» **Material shown**:
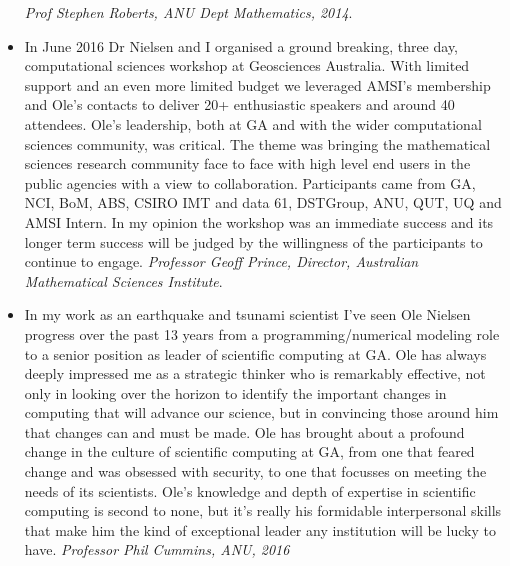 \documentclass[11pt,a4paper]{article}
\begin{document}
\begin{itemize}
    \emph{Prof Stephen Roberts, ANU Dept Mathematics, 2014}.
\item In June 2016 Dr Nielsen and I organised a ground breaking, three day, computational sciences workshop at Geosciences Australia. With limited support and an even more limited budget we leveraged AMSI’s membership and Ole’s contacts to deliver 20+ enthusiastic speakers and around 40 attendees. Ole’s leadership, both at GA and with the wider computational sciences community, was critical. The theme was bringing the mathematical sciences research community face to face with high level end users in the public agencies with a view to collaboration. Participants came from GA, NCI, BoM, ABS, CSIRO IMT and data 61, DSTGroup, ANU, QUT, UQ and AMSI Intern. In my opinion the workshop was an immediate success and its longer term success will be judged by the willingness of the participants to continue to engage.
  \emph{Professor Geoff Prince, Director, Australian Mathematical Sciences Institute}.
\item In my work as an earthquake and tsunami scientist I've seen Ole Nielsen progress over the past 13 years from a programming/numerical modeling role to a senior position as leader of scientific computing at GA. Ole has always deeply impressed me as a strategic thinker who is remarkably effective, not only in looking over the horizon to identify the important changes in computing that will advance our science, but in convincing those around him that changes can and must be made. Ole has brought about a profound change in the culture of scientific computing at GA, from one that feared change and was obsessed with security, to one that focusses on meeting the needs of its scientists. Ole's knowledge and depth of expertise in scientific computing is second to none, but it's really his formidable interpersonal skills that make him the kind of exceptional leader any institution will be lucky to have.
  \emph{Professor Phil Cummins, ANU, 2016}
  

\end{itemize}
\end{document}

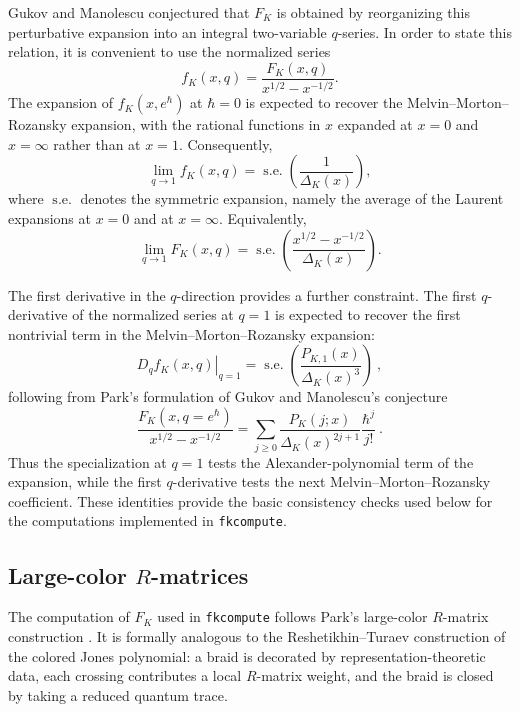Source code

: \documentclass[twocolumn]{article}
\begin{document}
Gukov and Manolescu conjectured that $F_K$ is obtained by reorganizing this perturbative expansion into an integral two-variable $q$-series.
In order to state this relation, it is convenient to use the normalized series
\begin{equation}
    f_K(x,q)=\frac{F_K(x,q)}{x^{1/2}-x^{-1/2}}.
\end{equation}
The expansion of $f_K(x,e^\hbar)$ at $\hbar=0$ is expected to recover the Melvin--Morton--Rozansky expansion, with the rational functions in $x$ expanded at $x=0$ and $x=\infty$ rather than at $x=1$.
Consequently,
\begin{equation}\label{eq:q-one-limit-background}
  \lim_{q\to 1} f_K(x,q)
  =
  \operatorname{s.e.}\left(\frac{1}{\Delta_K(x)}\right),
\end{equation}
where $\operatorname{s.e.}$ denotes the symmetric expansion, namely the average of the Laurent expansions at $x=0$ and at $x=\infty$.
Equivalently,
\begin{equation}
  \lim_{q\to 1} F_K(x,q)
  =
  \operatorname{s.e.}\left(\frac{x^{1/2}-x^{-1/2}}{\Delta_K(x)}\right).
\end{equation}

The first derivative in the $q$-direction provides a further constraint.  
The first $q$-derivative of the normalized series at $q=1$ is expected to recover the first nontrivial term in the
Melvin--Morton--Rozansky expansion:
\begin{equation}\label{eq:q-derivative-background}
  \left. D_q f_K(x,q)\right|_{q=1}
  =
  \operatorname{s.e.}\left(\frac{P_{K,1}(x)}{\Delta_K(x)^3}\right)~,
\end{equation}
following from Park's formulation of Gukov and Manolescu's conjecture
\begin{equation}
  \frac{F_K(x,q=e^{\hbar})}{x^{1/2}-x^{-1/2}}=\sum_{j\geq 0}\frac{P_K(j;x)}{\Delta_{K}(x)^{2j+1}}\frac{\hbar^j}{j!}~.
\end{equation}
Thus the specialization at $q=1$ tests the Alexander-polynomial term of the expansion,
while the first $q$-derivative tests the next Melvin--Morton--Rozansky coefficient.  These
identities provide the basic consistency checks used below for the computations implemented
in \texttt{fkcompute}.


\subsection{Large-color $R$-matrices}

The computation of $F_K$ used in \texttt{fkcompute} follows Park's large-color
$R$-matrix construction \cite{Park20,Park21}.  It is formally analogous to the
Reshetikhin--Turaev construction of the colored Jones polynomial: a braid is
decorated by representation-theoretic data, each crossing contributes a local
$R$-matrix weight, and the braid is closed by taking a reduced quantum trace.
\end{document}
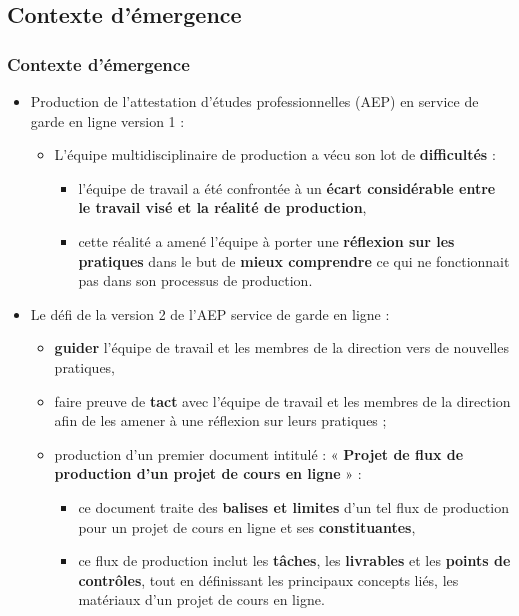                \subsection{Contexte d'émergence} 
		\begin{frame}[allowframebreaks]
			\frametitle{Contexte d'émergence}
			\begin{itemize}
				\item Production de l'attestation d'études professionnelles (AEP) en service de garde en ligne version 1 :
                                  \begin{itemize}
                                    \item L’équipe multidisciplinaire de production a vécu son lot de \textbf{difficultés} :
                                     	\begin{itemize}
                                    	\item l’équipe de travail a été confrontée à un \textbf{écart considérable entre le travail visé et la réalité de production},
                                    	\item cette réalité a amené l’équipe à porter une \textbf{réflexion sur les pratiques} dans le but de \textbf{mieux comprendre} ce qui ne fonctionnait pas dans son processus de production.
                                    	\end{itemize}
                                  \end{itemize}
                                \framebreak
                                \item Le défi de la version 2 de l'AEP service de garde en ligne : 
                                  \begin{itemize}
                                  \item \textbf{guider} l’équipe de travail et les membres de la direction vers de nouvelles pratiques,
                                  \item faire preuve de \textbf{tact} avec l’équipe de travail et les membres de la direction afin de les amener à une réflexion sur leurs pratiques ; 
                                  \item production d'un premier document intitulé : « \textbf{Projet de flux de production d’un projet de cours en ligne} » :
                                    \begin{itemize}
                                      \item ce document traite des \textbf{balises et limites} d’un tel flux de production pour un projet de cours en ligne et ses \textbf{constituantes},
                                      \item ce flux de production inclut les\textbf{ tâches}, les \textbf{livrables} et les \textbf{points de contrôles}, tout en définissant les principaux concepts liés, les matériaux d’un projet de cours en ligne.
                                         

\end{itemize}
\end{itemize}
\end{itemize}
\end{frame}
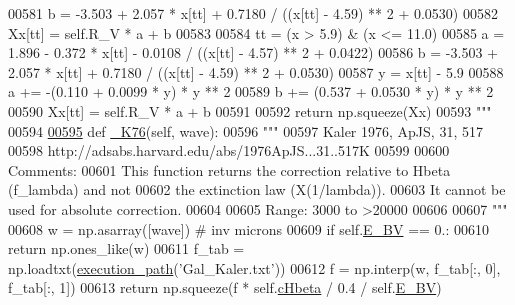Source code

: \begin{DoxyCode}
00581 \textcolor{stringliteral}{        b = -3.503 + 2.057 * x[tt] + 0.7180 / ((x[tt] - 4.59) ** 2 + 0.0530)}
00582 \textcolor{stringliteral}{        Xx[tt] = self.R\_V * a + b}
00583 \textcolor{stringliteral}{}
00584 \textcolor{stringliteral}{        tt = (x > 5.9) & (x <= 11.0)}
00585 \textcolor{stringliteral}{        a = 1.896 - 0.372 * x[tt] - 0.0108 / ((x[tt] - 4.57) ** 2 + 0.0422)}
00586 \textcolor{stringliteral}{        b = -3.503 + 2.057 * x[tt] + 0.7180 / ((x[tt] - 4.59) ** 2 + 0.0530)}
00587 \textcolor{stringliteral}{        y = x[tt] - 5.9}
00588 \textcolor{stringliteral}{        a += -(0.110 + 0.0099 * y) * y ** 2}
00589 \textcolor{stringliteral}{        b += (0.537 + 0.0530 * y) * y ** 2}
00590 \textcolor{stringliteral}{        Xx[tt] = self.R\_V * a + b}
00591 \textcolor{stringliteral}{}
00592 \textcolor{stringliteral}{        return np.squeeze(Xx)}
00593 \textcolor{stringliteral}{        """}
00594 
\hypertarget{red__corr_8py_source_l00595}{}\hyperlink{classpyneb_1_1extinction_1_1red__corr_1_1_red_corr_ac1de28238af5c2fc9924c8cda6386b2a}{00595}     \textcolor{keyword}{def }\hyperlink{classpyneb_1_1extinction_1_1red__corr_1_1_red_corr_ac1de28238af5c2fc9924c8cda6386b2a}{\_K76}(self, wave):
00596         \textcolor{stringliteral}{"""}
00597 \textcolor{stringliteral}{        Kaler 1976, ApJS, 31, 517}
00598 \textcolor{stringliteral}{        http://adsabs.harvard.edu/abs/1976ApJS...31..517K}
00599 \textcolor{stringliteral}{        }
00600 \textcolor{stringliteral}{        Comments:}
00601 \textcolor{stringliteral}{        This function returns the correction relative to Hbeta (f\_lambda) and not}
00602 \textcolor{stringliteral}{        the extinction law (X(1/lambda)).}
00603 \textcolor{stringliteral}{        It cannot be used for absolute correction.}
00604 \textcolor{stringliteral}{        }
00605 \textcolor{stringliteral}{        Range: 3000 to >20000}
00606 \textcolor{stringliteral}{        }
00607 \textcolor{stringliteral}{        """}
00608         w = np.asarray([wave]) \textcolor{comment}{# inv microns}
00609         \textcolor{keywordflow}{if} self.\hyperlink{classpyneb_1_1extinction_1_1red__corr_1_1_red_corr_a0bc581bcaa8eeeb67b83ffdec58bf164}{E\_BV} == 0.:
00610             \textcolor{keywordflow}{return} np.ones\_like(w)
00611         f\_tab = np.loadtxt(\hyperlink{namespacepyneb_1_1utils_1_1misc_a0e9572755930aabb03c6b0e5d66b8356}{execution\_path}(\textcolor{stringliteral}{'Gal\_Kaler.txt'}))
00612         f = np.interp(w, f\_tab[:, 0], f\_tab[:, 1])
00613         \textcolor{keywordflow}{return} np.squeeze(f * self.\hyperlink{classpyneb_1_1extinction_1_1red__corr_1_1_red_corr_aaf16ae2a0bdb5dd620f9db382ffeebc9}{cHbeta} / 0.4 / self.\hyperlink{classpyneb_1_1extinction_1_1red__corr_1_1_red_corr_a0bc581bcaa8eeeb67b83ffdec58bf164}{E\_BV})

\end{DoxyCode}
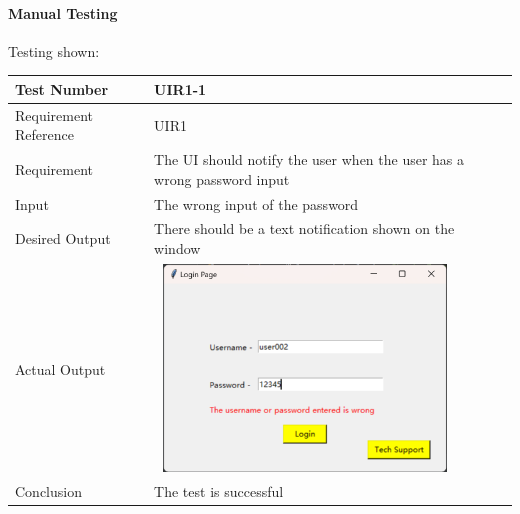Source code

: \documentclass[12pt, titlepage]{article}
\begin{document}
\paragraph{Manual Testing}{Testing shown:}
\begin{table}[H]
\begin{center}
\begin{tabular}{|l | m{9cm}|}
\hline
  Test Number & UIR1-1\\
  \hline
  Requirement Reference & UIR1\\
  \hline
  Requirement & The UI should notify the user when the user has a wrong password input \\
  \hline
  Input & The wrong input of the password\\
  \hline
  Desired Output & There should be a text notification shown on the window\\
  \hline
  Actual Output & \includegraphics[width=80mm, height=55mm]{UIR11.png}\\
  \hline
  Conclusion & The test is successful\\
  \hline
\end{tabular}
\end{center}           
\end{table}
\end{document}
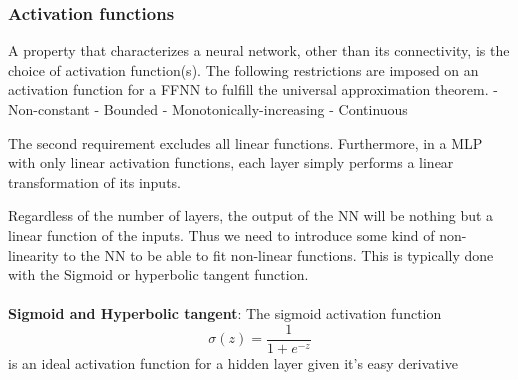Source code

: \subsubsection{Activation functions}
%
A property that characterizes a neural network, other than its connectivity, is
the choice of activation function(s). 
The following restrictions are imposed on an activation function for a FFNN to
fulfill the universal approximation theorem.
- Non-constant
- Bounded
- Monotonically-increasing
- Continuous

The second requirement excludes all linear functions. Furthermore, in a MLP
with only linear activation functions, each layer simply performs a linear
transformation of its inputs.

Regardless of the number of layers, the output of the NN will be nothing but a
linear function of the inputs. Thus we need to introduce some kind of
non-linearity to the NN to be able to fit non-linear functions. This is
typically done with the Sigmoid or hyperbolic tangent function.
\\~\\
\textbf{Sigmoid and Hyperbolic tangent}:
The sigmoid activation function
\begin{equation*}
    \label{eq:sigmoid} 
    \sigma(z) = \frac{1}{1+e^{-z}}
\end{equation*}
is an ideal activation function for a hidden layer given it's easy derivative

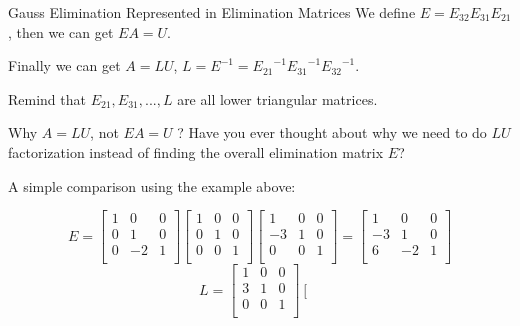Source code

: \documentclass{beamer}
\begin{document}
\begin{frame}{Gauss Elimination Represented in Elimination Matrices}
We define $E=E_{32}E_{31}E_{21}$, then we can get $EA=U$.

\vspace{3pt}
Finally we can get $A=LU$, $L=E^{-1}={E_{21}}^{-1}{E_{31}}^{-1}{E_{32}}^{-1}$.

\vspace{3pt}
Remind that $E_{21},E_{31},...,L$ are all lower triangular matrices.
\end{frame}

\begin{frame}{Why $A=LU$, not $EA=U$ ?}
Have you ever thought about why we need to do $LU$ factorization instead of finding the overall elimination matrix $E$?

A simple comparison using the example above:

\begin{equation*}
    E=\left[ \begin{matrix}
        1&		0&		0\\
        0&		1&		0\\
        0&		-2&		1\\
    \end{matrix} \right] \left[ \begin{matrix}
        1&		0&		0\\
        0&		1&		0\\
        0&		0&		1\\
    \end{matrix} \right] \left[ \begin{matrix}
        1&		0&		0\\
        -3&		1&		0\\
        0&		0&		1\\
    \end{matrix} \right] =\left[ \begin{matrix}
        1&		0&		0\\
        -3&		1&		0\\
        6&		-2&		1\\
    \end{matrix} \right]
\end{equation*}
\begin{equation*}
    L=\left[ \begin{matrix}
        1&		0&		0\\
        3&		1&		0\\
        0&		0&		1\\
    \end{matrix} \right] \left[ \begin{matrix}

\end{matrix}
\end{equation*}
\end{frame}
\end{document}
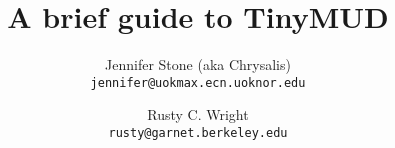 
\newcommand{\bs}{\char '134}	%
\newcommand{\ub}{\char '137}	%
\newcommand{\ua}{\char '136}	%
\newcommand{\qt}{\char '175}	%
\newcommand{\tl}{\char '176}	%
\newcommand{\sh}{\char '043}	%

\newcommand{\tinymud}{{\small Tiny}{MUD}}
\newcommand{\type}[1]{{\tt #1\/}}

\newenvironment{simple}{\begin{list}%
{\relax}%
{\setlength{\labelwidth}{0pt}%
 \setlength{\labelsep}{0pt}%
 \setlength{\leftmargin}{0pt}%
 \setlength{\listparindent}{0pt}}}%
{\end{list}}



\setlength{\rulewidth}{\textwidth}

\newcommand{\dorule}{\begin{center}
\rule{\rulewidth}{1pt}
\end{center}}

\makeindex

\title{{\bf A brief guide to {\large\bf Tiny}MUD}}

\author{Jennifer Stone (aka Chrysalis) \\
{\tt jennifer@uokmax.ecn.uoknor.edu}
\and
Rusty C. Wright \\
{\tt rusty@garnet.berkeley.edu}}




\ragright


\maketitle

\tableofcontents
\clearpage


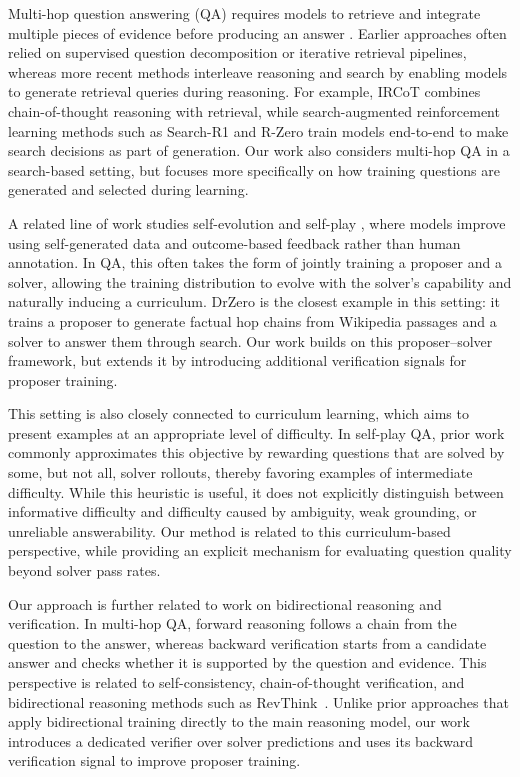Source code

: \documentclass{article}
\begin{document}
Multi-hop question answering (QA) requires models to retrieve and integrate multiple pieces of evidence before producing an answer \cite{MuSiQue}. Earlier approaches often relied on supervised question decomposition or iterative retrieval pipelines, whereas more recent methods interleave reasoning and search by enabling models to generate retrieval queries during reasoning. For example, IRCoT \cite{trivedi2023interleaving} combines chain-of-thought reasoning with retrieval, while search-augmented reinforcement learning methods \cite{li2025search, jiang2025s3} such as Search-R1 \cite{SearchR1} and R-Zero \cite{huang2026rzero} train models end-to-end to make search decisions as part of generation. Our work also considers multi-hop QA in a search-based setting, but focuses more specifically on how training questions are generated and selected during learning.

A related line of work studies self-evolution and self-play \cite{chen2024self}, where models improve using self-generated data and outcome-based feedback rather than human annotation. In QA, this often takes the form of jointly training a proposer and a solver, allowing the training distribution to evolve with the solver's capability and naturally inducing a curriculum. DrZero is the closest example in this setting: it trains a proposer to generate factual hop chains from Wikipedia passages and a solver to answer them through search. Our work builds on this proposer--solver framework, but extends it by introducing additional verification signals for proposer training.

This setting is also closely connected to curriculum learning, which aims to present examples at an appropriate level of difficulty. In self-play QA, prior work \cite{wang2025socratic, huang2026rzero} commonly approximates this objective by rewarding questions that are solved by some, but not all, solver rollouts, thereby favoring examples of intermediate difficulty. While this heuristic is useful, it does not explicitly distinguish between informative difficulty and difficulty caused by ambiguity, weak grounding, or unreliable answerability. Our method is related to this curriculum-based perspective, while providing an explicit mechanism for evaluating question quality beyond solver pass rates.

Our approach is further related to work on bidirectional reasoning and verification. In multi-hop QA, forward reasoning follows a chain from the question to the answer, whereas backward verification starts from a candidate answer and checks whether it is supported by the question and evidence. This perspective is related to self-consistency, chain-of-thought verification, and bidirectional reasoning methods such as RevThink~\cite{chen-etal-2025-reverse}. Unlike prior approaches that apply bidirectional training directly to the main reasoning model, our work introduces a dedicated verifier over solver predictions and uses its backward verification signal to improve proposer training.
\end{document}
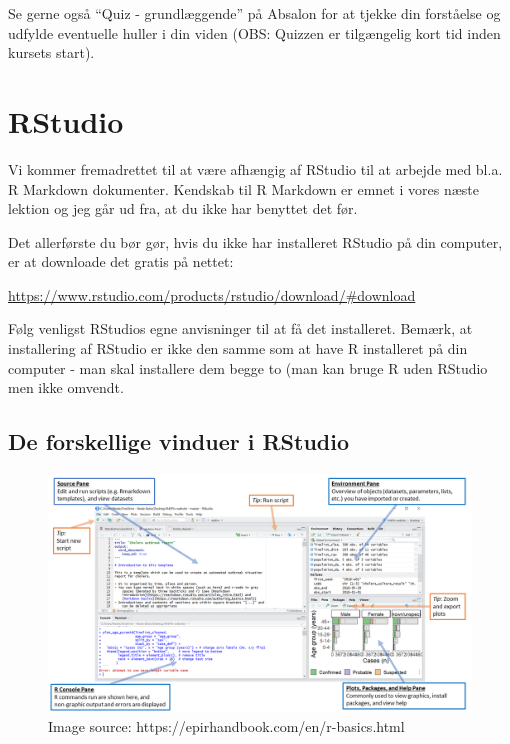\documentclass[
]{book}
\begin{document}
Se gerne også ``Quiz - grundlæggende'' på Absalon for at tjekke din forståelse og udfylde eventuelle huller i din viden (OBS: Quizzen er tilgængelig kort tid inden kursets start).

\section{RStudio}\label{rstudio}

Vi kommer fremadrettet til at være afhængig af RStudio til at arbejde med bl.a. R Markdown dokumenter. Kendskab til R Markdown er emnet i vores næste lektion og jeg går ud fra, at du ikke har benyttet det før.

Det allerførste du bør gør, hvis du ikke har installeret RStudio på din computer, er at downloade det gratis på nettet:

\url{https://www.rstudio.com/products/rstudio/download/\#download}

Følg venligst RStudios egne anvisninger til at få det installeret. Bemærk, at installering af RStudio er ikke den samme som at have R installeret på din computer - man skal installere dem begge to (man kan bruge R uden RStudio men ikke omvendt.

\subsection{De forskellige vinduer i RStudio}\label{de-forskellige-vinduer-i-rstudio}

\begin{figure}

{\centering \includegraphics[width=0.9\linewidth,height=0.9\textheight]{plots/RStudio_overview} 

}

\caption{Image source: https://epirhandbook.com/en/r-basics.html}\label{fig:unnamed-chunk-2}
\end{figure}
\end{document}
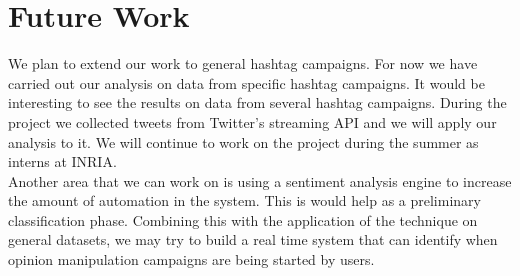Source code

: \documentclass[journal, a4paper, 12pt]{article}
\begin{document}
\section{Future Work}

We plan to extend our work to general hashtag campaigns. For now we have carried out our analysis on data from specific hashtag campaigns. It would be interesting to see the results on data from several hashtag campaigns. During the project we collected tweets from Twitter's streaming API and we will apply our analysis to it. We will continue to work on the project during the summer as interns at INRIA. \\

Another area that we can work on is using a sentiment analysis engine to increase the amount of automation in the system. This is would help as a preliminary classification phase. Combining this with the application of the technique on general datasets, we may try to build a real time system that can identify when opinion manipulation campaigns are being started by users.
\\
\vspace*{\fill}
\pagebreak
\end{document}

» **Task**: Starting at the first line of the records and stopping after the line with "Prince, Director, Australian", copy each line exactly; pictures stay out.

» **Answer to this task**:
 \documentclass[11pt,a4paper]{article}
\begin{document}
\begin{itemize}
    \emph{Prof Stephen Roberts, ANU Dept Mathematics, 2014}.
\item In June 2016 Dr Nielsen and I organised a ground breaking, three day, computational sciences workshop at Geosciences Australia. With limited support and an even more limited budget we leveraged AMSI’s membership and Ole’s contacts to deliver 20+ enthusiastic speakers and around 40 attendees. Ole’s leadership, both at GA and with the wider computational sciences community, was critical. The theme was bringing the mathematical sciences research community face to face with high level end users in the public agencies with a view to collaboration. Participants came from GA, NCI, BoM, ABS, CSIRO IMT and data 61, DSTGroup, ANU, QUT, UQ and AMSI Intern. In my opinion the workshop was an immediate success and its longer term success will be judged by the willingness of the participants to continue to engage.
  \emph{Professor Geoff Prince, Director, Australian Mathematical Sciences Institute}.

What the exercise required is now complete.